• [TO DO]: Below are the entries to work from; restate word for word the portion that opens with the line containing "chegou ao Ministério, pediu" and closes with the line containing "-- o superdimensionamento", keeping both.

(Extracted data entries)
Segment Open
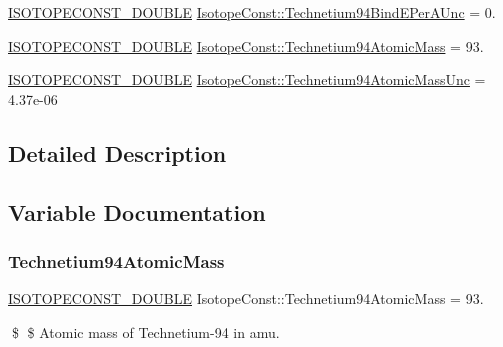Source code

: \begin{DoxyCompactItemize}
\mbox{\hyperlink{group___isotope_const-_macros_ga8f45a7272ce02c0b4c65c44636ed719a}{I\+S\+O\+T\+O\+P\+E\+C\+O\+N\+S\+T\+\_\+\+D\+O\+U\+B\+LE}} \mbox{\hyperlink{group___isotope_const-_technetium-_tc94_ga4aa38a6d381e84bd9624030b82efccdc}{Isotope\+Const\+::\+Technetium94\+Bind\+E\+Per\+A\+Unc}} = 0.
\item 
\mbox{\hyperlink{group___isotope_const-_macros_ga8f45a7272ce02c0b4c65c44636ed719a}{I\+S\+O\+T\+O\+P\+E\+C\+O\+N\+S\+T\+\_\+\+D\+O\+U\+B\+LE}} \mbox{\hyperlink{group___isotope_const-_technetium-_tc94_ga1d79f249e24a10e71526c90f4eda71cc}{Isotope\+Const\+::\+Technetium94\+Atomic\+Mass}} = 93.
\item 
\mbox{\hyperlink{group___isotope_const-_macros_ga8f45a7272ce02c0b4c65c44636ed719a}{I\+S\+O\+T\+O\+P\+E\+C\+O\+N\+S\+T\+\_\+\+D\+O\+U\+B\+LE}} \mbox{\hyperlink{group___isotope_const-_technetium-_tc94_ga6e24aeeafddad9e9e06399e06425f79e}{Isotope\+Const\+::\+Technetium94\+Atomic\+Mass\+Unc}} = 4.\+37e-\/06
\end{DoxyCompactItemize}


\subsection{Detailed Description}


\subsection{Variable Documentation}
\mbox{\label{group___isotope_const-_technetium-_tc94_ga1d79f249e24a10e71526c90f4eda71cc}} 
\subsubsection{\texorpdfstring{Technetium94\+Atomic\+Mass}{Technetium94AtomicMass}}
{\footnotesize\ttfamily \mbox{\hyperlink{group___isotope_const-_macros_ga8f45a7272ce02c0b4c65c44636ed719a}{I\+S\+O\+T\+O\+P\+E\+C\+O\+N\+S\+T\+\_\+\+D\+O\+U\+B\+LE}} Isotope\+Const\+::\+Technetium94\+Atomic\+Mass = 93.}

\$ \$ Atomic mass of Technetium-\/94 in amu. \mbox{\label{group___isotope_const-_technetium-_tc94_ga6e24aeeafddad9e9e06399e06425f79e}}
Segment Closed
Segment Open
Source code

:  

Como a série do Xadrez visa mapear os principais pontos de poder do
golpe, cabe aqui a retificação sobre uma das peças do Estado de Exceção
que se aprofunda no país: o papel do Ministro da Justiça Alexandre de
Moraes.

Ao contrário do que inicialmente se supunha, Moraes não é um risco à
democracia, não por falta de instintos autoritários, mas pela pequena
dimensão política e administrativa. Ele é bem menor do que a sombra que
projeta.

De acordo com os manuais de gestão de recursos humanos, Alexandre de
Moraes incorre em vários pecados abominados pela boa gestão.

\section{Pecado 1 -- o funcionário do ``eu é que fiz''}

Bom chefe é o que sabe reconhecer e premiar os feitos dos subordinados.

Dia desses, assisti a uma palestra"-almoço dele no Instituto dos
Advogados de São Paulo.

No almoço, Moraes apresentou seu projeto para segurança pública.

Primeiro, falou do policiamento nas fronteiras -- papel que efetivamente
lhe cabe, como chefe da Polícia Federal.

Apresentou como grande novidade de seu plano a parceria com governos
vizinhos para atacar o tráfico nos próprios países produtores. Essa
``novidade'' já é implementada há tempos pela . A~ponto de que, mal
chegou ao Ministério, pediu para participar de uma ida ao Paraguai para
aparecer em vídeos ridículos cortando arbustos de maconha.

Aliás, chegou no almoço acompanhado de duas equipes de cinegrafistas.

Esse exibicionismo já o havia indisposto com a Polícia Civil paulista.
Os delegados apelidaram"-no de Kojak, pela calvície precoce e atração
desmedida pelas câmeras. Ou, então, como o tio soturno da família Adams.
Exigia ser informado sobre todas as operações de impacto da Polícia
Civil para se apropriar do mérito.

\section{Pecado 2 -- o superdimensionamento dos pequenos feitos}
Segment Closed
• [OUTPUT BELOW]:
chegou ao Ministério, pediu para participar de uma ida ao Paraguai para
aparecer em vídeos ridículos cortando arbustos de maconha.

Aliás, chegou no almoço acompanhado de duas equipes de cinegrafistas.

Esse exibicionismo já o havia indisposto com a Polícia Civil paulista.
Os delegados apelidaram"-no de Kojak, pela calvície precoce e atração
desmedida pelas câmeras. Ou, então, como o tio soturno da família Adams.
Exigia ser informado sobre todas as operações de impacto da Polícia
Civil para se apropriar do mérito.

\section{Pecado 2 -- o superdimensionamento dos pequenos feitos}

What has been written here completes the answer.